Zur Aktion war auch die Schulärztin Dorothee Ganser geladen. Die Werte im Gutachten seien so hoch, dass saniert werden müsse, sagt sie. Erste Sofortmaßnahmen - die Kellertüren dicht machen oder austauschen - wurden bereits ergriffen, die abgesicherten Kellerfenster sind ständig offen, bis nach den Pfingstferien wird eine weitere Sanierung abgeschlossen sein.
Ganser will nicht verharmlosen, warnt aber vor Hysterie. Ob sie selbst Kinder habe, wird sie gefragt. "Ja, vier", und die würde sie ohne Bedenken in Fichtelberg in die Schule schicken. "Und wissen Sie, ob das hiesige Schulhaus (ein von Fichtelberg gefordertes Asbestgutachten war negativ), nicht auch radonbelastet ist?", fragt sie in den Raum, was aber aufgrund seiner Bauweise und des Baujahrs kaum der Fall sein dürfte.

Eine Kurzzeitmessung würde schon mehr oder weniger Klarheit bringen. Was wäre wenn? "Dann gehen unsere Kinder nach Ebnath in die Schule", heißt es ganz lakonisch. Das Fichtelgebirge sei nun mal mit hohen Werten belastet, betont Dorothee Ganser. Und vielleicht sollte man auch einmal bedenken, wo die Kinder sich zu Hause aufhalten. Vielleicht sei hier die Belastung manchmal sogar noch größer.

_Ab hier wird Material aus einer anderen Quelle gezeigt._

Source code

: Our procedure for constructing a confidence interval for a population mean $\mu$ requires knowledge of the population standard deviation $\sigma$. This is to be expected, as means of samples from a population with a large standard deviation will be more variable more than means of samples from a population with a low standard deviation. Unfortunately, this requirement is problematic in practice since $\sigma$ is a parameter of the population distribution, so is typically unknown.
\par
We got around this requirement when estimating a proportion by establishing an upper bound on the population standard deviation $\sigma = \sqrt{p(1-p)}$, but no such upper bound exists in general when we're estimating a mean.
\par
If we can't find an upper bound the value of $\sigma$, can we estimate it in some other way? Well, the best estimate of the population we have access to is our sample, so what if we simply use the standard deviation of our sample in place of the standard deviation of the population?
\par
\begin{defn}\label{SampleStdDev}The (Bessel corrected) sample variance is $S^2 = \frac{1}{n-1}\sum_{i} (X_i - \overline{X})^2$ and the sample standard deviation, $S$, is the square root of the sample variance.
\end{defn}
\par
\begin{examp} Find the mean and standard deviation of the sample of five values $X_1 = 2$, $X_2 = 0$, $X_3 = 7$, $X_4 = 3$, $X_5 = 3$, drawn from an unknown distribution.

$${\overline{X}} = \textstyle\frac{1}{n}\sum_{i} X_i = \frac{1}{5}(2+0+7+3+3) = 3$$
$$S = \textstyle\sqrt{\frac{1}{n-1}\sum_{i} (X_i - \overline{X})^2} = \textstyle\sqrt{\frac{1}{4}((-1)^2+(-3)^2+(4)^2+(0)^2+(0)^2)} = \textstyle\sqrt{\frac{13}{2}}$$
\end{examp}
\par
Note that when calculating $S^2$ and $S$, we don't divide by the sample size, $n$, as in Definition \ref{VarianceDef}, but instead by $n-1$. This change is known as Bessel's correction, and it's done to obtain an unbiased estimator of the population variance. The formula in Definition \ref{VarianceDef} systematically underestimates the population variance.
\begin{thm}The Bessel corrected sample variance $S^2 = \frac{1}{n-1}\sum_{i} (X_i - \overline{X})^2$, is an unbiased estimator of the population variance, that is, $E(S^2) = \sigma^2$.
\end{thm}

Bürgermeister Günter Pöllmann und fast der gesamte Gemeinderat hat mit seiner Anwesenheit signalisiert, "dass wir die Ängste der Eltern" verstehen. Auch Eltern aus Fichtelberg, deren Kinder vor Ort zur Schule gehen, kommen dazu. Einigen von ihnen gefällt die Art und Weise nicht, wie die Initiatoren zu dieser Aktion aufgerufen haben: Nämlich den Kindern vor der Schule einen entsprechenden Brief mitzugeben.

"Politische Aktion"

Bürgermeister José-Ricardo Castro-Riemenschneider, der einen schon seit Wochen geplanten und nicht aufschiebbaren Termin hatte, sagte auf Anfrage des "Neuen Tags", dass er diesen Protest als politische Aktion empfinde. Er bedauere, dass dies alles auf dem Rücken der Kinder ausgetragen werde und Ängste geschürt würden. Es gehöre sich nicht, den Schülern solch einen Brief in die Hand zu drücken. Bezüglich der Radonwerte sei für ihn die Aussage der Fachleute maßgeblich

Rektor Jürgen Grießhammer, Schulleiter der Schule Fichtelberg/Mehlmeisel, ist enttäuscht, dass er vom Gesundheitsamt nicht angerufen wurde. Zweiter Bürgermeister Rudolf Elvers hat ihn informiert, weiteres habe er aus Zeitungsberichten erfahren. Die Ängste der Eltern seien für ihn gut nachvollziehbar: "Auch wir Lehrer machen uns Sorgen."